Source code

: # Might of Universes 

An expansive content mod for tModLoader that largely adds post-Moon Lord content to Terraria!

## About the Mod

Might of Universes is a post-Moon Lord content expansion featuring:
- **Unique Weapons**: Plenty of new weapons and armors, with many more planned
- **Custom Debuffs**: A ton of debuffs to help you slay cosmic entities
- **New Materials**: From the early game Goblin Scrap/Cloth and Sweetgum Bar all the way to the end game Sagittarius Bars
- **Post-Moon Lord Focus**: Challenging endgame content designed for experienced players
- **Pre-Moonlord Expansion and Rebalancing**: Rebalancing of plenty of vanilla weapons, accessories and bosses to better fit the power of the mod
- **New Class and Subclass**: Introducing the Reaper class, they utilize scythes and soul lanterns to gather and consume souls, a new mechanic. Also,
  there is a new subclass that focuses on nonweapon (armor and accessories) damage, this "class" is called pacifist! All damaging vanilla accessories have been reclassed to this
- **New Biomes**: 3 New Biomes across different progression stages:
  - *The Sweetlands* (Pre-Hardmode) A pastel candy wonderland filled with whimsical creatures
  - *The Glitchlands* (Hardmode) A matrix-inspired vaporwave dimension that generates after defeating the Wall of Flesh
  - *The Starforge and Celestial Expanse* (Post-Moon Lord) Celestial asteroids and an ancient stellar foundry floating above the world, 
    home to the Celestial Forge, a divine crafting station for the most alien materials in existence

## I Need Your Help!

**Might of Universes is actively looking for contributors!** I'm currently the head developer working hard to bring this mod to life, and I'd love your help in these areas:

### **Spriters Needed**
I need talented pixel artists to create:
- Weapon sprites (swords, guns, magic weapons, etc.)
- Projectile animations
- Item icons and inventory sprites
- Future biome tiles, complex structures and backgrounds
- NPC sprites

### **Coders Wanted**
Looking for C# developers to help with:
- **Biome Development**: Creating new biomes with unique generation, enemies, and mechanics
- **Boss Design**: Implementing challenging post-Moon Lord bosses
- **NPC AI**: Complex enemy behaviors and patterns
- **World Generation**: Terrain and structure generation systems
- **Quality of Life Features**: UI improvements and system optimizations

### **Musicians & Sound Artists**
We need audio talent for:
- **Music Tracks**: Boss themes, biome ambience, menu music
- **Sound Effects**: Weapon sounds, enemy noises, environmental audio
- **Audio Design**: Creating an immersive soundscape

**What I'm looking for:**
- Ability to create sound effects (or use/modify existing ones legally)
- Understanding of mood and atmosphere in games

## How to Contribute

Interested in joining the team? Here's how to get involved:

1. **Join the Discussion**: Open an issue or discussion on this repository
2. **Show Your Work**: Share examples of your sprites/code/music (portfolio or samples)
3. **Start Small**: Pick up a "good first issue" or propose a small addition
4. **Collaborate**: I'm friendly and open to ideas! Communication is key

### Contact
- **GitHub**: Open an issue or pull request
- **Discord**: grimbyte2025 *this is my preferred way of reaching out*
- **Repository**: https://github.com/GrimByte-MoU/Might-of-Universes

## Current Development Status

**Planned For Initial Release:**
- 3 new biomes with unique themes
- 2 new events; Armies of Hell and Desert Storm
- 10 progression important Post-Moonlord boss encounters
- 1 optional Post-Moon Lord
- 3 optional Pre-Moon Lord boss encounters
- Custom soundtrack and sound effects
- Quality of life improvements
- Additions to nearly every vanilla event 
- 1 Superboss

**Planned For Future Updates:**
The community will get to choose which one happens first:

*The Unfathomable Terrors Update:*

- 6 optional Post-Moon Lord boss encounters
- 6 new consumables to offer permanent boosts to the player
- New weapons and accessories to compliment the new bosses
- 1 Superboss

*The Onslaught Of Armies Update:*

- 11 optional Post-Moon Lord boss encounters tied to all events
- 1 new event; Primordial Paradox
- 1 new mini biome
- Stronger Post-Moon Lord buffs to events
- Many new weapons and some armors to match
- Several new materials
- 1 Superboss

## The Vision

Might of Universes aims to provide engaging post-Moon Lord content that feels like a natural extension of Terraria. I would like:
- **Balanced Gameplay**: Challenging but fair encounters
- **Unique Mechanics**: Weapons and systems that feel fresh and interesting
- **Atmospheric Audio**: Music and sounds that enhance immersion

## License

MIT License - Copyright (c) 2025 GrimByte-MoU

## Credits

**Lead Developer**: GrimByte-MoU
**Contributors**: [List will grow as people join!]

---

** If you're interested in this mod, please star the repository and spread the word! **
......
● Activity: Would you copy, unchanged, the stretch of the records above that begins at the line containing "### **Musicians & Sound Artists**" and ends at the line containing "- Ability to", and only that?

● Result:
### **Musicians & Sound Artists**
We need audio talent for:
- **Music Tracks**: Boss themes, biome ambience, menu music
- **Sound Effects**: Weapon sounds, enemy noises, environmental audio
- **Audio Design**: Creating an immersive soundscape

**What I'm looking for:**
- Ability to create sound effects (or use/modify existing ones legally)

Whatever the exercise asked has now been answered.